Thursday, September 25, 2008

Dutch Oven Chicken

One of the first ways I learned to cook was in a Dutch Oven. After many scout camp-outs and deer hunting trips, I decided to try my hand at it. One of the first things I learned was that food cooked in a dutch oven tastes a lot different at home than when you are camping. In the mountains you can use a whole can of Crisco to cook a chicken, but if you do that at home...well, its disgusting. I discovered a little trick that adds a lot of flavor and shortens the cooking time. Since I always make dutch oven potatoes when I make the chicken, and since I hate having half-cooked, slimy bacon in my potatoes, I brown all of the bacon first in the oven I am going to cook the chicken in.
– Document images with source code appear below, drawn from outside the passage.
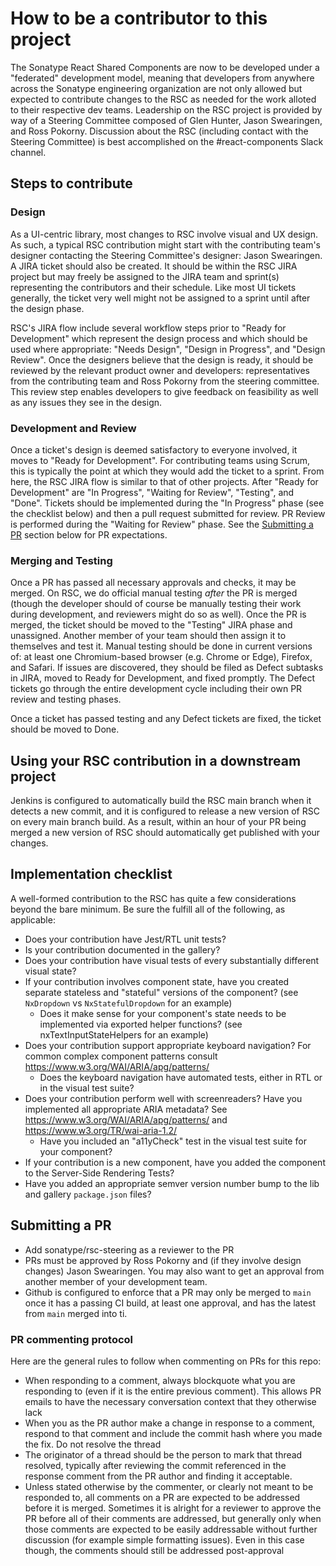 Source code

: <!--

    Copyright (c) 2019-present Sonatype, Inc.
    This program and the accompanying materials are made available under
    the terms of the Eclipse Public License 2.0 which accompanies this
    distribution and is available at https://www.eclipse.org/legal/epl-2.0/.

-->

# How to be a contributor to this project
The Sonatype React Shared Components are now to be developed under a "federated" development model, meaning that
developers from anywhere across the Sonatype engineering organization are not only allowed but expected to contribute
changes to the RSC as needed for the work alloted to their respective dev teams. Leadership on the RSC project is
provided by way of a Steering Committee composed of Glen Hunter, Jason Swearingen, and Ross Pokorny. Discussion about
the RSC (including contact with the Steering Committee) is best accomplished on the #react-components Slack channel.

## Steps to contribute

### Design
As a UI-centric library, most changes to RSC involve visual and UX design. As such, a typical RSC contribution might
start with the contributing team's designer contacting the Steering Committee's designer: Jason Swearingen. A JIRA
ticket should also be created. It should be within the RSC JIRA project but may freely be assigned to the JIRA team and
sprint(s) representing the contributors and their schedule. Like most UI tickets generally, the ticket very well might
not be assigned to a sprint until after the design phase.

RSC's JIRA flow include several workflow steps prior to "Ready for Development" which represent the design process and
which should be used where appropriate: "Needs Design", "Design in Progress", and "Design Review". Once the designers
believe that the design is ready, it should be reviewed by the relevant product owner and developers: representatives
from the contributing team and Ross Pokorny from the steering committee. This review step enables developers to give
feedback on feasibility as well as any issues they see in the design.

### Development and Review
Once a ticket's design is deemed satisfactory to everyone involved, it moves to "Ready for Development". For
contributing teams using Scrum, this is typically the point at which they would add the ticket to a sprint. From here,
the RSC JIRA flow is similar to that of other projects. After "Ready for Development" are "In Progress", "Waiting for
Review", "Testing", and "Done". Tickets should be implemented during the "In Progress" phase (see the checklist below)
and then a pull request submitted for review. PR Review is performed during the "Waiting for Review" phase. See the
[Submitting a PR](#submitting-a-pr) section below for PR expectations.

### Merging and Testing
Once a PR has passed all necessary approvals and checks, it may be merged. On RSC, we do official manual testing _after_
the PR is merged (though the developer should of course be manually testing their work during development, and reviewers
might do so as well). Once the PR is merged, the ticket should be moved to the "Testing" JIRA phase and unassigned.
Another member of your team should then assign it to themselves and test it. Manual testing should be done in current
versions of: at least one Chromium-based browser (e.g. Chrome or Edge), Firefox, and Safari. If issues are discovered,
they should be filed as Defect subtasks in JIRA, moved to Ready for Development, and fixed promptly. The Defect tickets
go through the entire development cycle including their own PR review and testing phases.

Once a ticket has passed testing and any Defect tickets are fixed, the ticket should be moved to Done.

## Using your RSC contribution in a downstream project
Jenkins is configured to automatically build the RSC main branch when it detects a new commit, and it is configured to
release a new version of RSC on every main branch build. As a result, within an hour of your PR being merged a new
version of RSC should automatically get published with your changes.

## Implementation checklist
A well-formed contribution to the RSC has quite a few considerations beyond the bare minimum. Be sure the fulfill all of
the following, as applicable:

* Does your contribution have Jest/RTL unit tests?
* Is your contribution documented in the gallery?
* Does your contribution have visual tests of every substantially different visual state?
* If your contribution involves component state, have you created separate stateless and "stateful" versions of the
  component? (see `NxDropdown` vs `NxStatefulDropdown` for an example)
  * Does it make sense for your component's state needs to be implemented via exported helper functions? (see
    nxTextInputStateHelpers for an example)
* Does your contribution support appropriate keyboard navigation? For common complex component patterns
  consult https://www.w3.org/WAI/ARIA/apg/patterns/
  * Does the keyboard navigation have automated tests, either in RTL or in the visual test suite?
* Does your contribution perform well with screenreaders? Have you implemented all appropriate ARIA metadata? See
  https://www.w3.org/WAI/ARIA/apg/patterns/ and https://www.w3.org/TR/wai-aria-1.2/
  * Have you included an "a11yCheck" test in the visual test suite for your component?
* If your contribution is a new component, have you added the component to the Server-Side Rendering Tests?
* Have you added an appropriate semver version number bump to the lib and gallery `package.json` files?

## Submitting a PR

* Add sonatype/rsc-steering as a reviewer to the PR
* PRs must be approved by Ross Pokorny and (if they involve design changes) Jason Swearingen.
  You may also want to get an approval from another member of your development team.
* Github is configured to enforce that a PR may only be merged to `main` once it has a passing CI build, at least one
  approval, and has the latest from `main` merged into ti.

### PR commenting protocol

Here are the general rules to follow when commenting on PRs for this repo:

* When responding to a comment, always blockquote what you are responding to (even if it is the entire previous
  comment).  This allows PR emails to have the necessary conversation context that they otherwise lack
* When you as the PR author make a change in response to a comment, respond to that comment and include the commit hash
  where you made the fix.  Do not resolve the thread
* The originator of a thread should be the person to mark that thread resolved, typically after reviewing the commit
  referenced in the response comment from the PR author and finding it acceptable.
* Unless stated otherwise by the commenter, or clearly not meant to be responded to, all comments on a PR are expected
  to be addressed before it is merged. Sometimes it is alright for a reviewer to approve the PR before all of their
  comments are addressed, but generally only when those comments are expected to be easily addressable without further
  discussion (for example simple formatting issues).  Even in this case though, the comments should still be addressed
  post-approval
I then brown the chicken in the bacon drippings,(that sounds better than bacon fat) before cooking the chicken. If you like your chicken crispy, you have to vent the lid to allow steam to escape. A small piece of metal, or even a crushed soda can will do the trick. A great way to keep your potatoes from drying out is to add some mini carrots to the mix. You can also add zucchini or yellow squash. The squash gets a little mushy, but it sure keeps the potatoes moist. I like to cut my potatoes and soak them in salt water for a couple hours before cooking. "Brineing" the potatoes adds great flavor and also helps them stay moist.

1 comment:

Pie said...

Oooh, thanks for sharing your cooking tips! I am so happy you have a blog now too- it is so nice to keep in touch this way. I agree about the bacon- too many times I have had slimy bacon with not-quite-done dutch oven potatoes, thanks for sharing your solution to that problem!